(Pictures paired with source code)
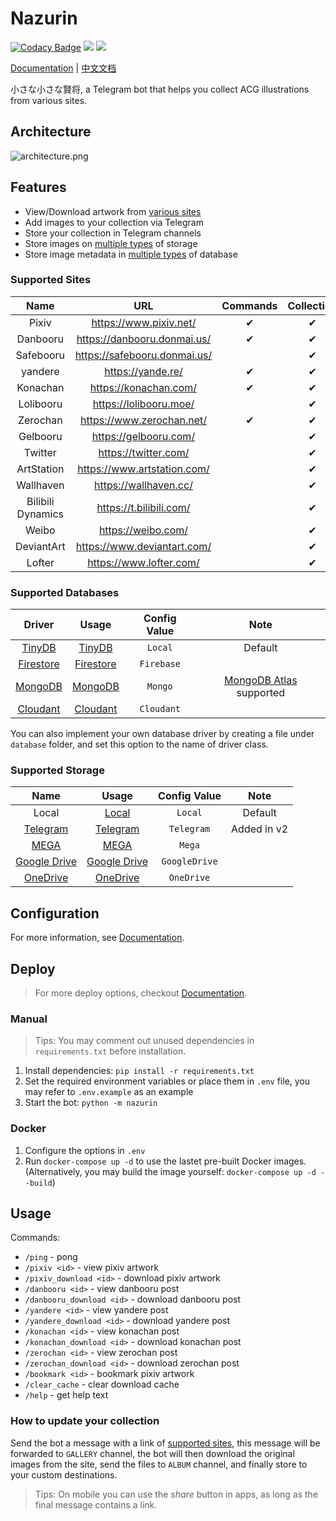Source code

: # Nazurin

[![Codacy Badge](https://app.codacy.com/project/badge/Grade/5cbfed1b51a644b187ed5d9521a4ea95)](https://www.codacy.com/manual/y-young/nazurin?utm_source=github.com&utm_medium=referral&utm_content=y-young/nazurin&utm_campaign=Badge_Grade)
![](https://img.shields.io/badge/python->%3D%203.7-blue)
![](https://img.shields.io/badge/-Telegram-blue.svg?logo=telegram)

[Documentation](https://nazurin.readthedocs.io/) | [中文文档](https://nazurin.readthedocs.io/zh/)

小さな小さな賢将, a Telegram bot that helps you collect ACG illustrations from various sites.

## Architecture

![architecture.png](https://s2.loli.net/2022/09/10/mpW32BJqxajV7Sg.png)

## Features

- View/Download artwork from [various sites](#supported-sites)
- Add images to your collection via Telegram
- Store your collection in Telegram channels
- Store images on [multiple types](#supported-storage) of storage
- Store image metadata in [multiple types](#supported-databases) of database

### Supported Sites

|       Name        |              URL               | Commands | Collection |
| :---------------: | :----------------------------: | :------: | :--------: |
|       Pixiv       |    <https://www.pixiv.net/>    |    ✔     |     ✔      |
|     Danbooru      | <https://danbooru.donmai.us/>  |    ✔     |     ✔      |
|     Safebooru     | <https://safebooru.donmai.us/> |          |     ✔      |
|      yandere      |      <https://yande.re/>       |    ✔     |     ✔      |
|     Konachan      |    <https://konachan.com/>     |    ✔     |     ✔      |
|     Lolibooru     |    <https://lolibooru.moe/>    |          |     ✔      |
|     Zerochan      |  <https://www.zerochan.net/>   |    ✔     |     ✔      |
|     Gelbooru      |    <https://gelbooru.com/>     |          |     ✔      |
|      Twitter      |     <https://twitter.com/>     |          |     ✔      |
|    ArtStation     | <https://www.artstation.com/>  |          |     ✔      |
|     Wallhaven     |    <https://wallhaven.cc/>     |          |     ✔      |
| Bilibili Dynamics |   <https://t.bilibili.com/>    |          |     ✔      |
|       Weibo       |      <https://weibo.com/>      |          |     ✔      |
|    DeviantArt     | <https://www.deviantart.com/>  |          |     ✔      |
|      Lofter       |   <https://www.lofter.com/>    |          |     ✔      |

### Supported Databases

|                           Driver                            |                             Usage                              | Config Value |                           Note                           |
| :---------------------------------------------------------: | :------------------------------------------------------------: | :----------: | :------------------------------------------------------: |
|     [TinyDB](https://tinydb.readthedocs.io/en/latest/)      |    [TinyDB](https://nazurin.readthedocs.io/database/tinydb)    |   `Local`    |                         Default                          |
| [Firestore](https://firebase.google.com/products/firestore) | [Firestore](https://nazurin.readthedocs.io/database/firestore) |  `Firebase`  |                                                          |
|             [MongoDB](https://www.mongodb.com/)             |   [MongoDB](https://nazurin.readthedocs.io/database/mongodb)   |   `Mongo`    | [MongoDB Atlas](https://www.mongodb.com/atlas) supported |
|       [Cloudant](https://www.ibm.com/cloud/cloudant)        |  [Cloudant](https://nazurin.readthedocs.io/database/cloudant)  |  `Cloudant`  |                                                          |

You can also implement your own database driver by creating a file under `database` folder, and set this option to the name of driver class.

### Supported Storage

|                                          Name                                           |                                Usage                                | Config Value  |    Note     |
| :-------------------------------------------------------------------------------------: | :-----------------------------------------------------------------: | :-----------: | :---------: |
|                                          Local                                          |        [Local](https://nazurin.readthedocs.io/storage/local)        |    `Local`    |   Default   |
|                            [Telegram](https://telegram.org/)                            |     [Telegram](https://nazurin.readthedocs.io/storage/telegram)     |  `Telegram`   | Added in v2 |
|                                [MEGA](https://mega.io/)                                 |         [MEGA](https://nazurin.readthedocs.io/storage/mega)         |    `Mega`     |             |
|                        [Google Drive](https://drive.google.com/)                        | [Google Drive](https://nazurin.readthedocs.io/storage/google-drive) | `GoogleDrive` |             |
| [OneDrive](https://www.microsoft.com/en-us/microsoft-365/onedrive/online-cloud-storage) |     [OneDrive](https://nazurin.readthedocs.io/storage/onedrive)     |  `OneDrive`   |             |

## Configuration

For more information, see [Documentation](https://nazurin.readthedocs.io/getting-started/configuration/).

## Deploy

> For more deploy options, checkout [Documentation](https://nazurin.readthedocs.io/getting-started/deploy/).

### Manual

> Tips: You may comment out unused dependencies in `requirements.txt` before installation.

1.  Install dependencies: `pip install -r requirements.txt`
2.  Set the required environment variables or place them in `.env` file, you may refer to `.env.example` as an example
3.  Start the bot: `python -m nazurin`

### Docker

1.  Configure the options in `.env`
2.  Run `docker-compose up -d` to use the lastet pre-built Docker images. (Alternatively, you may build the image yourself: `docker-compose up -d --build`)

## Usage

Commands:

- `/ping` - pong
- `/pixiv <id>` - view pixiv artwork
- `/pixiv_download <id>` - download pixiv artwork
- `/danbooru <id>` - view danbooru post
- `/danbooru_download <id>` - download danbooru post
- `/yandere <id>` - view yandere post
- `/yandere_download <id>` - download yandere post
- `/konachan <id>` - view konachan post
- `/konachan_download <id>` - download konachan post
- `/zerochan <id>` - view zerochan post
- `/zerochan_download <id>` - download zerochan post
- `/bookmark <id>` - bookmark pixiv artwork
- `/clear_cache` - clear download cache
- `/help` - get help text

### How to update your collection

Send the bot a message with a link of [supported sites](#supported-sites), this message will be forwarded to `GALLERY` channel, the bot will then download the original images from the site, send the files to `ALBUM` channel, and finally store to your custom destinations.

> Tips: On mobile you can use the _share_ button in apps, as long as the final message contains a link.

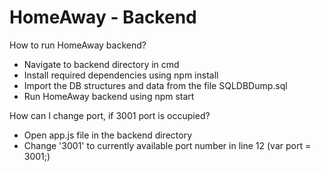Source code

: # HomeAway - Backend

How to run HomeAway backend?
  - Navigate to backend directory in cmd
  - Install required dependencies using npm install
  - Import the DB structures and data from the file SQLDBDump.sql
  - Run HomeAway backend using npm start

How can I change port, if 3001 port is occupied?
  - Open app.js file in the backend directory
  - Change '3001' to currently available port number in line 12 (var port = 3001;)
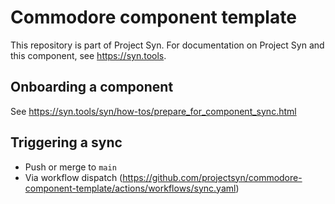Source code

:# Commodore component template

This repository is part of Project Syn.
For documentation on Project Syn and this component, see https://syn.tools.

## Onboarding a component

See https://syn.tools/syn/how-tos/prepare_for_component_sync.html

## Triggering a sync

* Push or merge to `main`
* Via workflow dispatch (https://github.com/projectsyn/commodore-component-template/actions/workflows/sync.yaml)
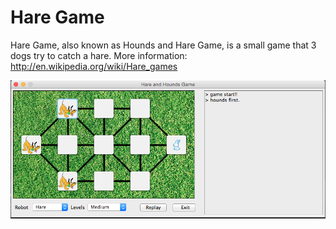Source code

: Hare Game
=========
Hare Game, also known as Hounds and Hare Game, is a small game that 3 dogs try to catch a hare. 
More information: http://en.wikipedia.org/wiki/Hare_games

![Alt text](/img/snapshot.png)


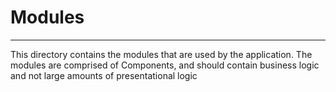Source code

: # Modules

---

This directory contains the modules that are used by the application.
The modules are comprised of Components, and should contain business logic and 
not large amounts of presentational logic
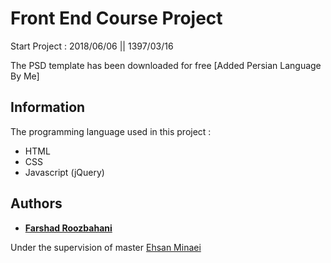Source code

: # Front End Course Project

Start Project : 2018/06/06 || 1397/03/16

The PSD template has been downloaded for free [Added Persian Language By Me]

## Information

The programming language used in this project :
* HTML
* CSS
* Javascript (jQuery)

## Authors
 * [**Farshad Roozbahani**](http://roozbahani.com)

Under the supervision of master [Ehsan Minaei](http://minaei.ir)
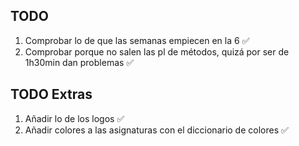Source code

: ## TODO
1. Comprobar lo de que las semanas empiecen en la 6 ✅
2. Comprobar porque no salen las pl de métodos, quizá por ser de 1h30min dan problemas ✅



## TODO Extras
1. Añadir lo de los logos ✅
2. Añadir colores a las asignaturas con el diccionario de colores ✅
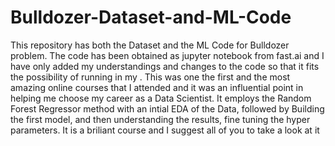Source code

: # Bulldozer-Dataset-and-ML-Code
This repository has both the Dataset and the ML Code for Bulldozer problem. The code has been obtained as jupyter notebook from fast.ai and I have only added my understandings and  changes to the code so that it fits the possibility of running in my  . This was one the first and the most amazing online courses that I attended and it was an influential point in helping me choose my career as a Data Scientist. It employs the Random Forest Regressor method with an intial EDA of the Data, followed by Building the first model, and then understanding the results, fine tuning the hyper parameters. It is a briliant course and I suggest all of you to take a look at it
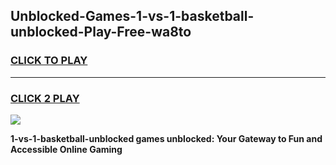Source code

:
## Unblocked-Games-1-vs-1-basketball-unblocked-Play-Free-wa8to
<h3>
<a href="https://premium76.site?title=1-vs-1-basketball-unblocked&ref=23A">CLICK TO PLAY</a></h3>
<hr>

<h3>
<a href="https://premium76.site?title=1-vs-1-basketball-unblocked&ref=23A">CLICK 2 PLAY</a>
  
</h3>

<a href="https://premium76.site?title=1-vs-1-basketball-unblocked&ref=23A"><img src="https://clearcache.store/games.png"></a>


**1-vs-1-basketball-unblocked games unblocked: Your Gateway to Fun and Accessible Online Gaming**
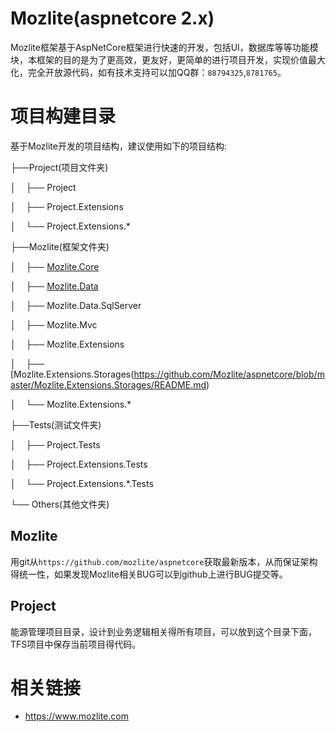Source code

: # Mozlite(aspnetcore 2.x)

Mozlite框架基于AspNetCore框架进行快速的开发，包括UI，数据库等等功能模块，本框架的目的是为了更高效，更友好，更简单的进行项目开发，实现价值最大化，完全开放源代码，如有技术支持可以加QQ群：`88794325`,`8781765`。

# 项目构建目录

基于Mozlite开发的项目结构，建议使用如下的项目结构:

├──Project(项目文件夹)

│&nbsp;&nbsp;&nbsp;&nbsp;├── Project

│&nbsp;&nbsp;&nbsp;&nbsp;├── Project.Extensions

│&nbsp;&nbsp;&nbsp;&nbsp;└── Project.Extensions.*

├──Mozlite(框架文件夹)

│&nbsp;&nbsp;&nbsp;&nbsp;├── [Mozlite.Core](https://github.com/Mozlite/aspnetcore/blob/master/Mozlite.Core/README.md)

│&nbsp;&nbsp;&nbsp;&nbsp;├── [Mozlite.Data](https://github.com/Mozlite/aspnetcore/blob/master/Mozlite.Data/README.md)

│&nbsp;&nbsp;&nbsp;&nbsp;├── Mozlite.Data.SqlServer

│&nbsp;&nbsp;&nbsp;&nbsp;├── Mozlite.Mvc

│&nbsp;&nbsp;&nbsp;&nbsp;├── Mozlite.Extensions

│&nbsp;&nbsp;&nbsp;&nbsp;├── [Mozlite.Extensions.Storages(https://github.com/Mozlite/aspnetcore/blob/master/Mozlite.Extensions.Storages/README.md)

│&nbsp;&nbsp;&nbsp;&nbsp;└── Mozlite.Extensions.*

├──Tests(测试文件夹)

│&nbsp;&nbsp;&nbsp;&nbsp;├── Project.Tests

│&nbsp;&nbsp;&nbsp;&nbsp;├── Project.Extensions.Tests

│&nbsp;&nbsp;&nbsp;&nbsp;└── Project.Extensions.*.Tests

└── Others(其他文件夹)

## Mozlite

用git从`https://github.com/mozlite/aspnetcore`获取最新版本，从而保证架构得统一性，如果发现Mozlite相关BUG可以到github上进行BUG提交等。

## Project

能源管理项目目录，设计到业务逻辑相关得所有项目，可以放到这个目录下面，TFS项目中保存当前项目得代码。

# 相关链接

* https://www.mozlite.com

Work instructions: Check each line above for the string "Añadir" and copy the ones that have it.

Written response:
1. Añadir lo de los logos ✅
2. Añadir colores a las asignaturas con el diccionario de colores ✅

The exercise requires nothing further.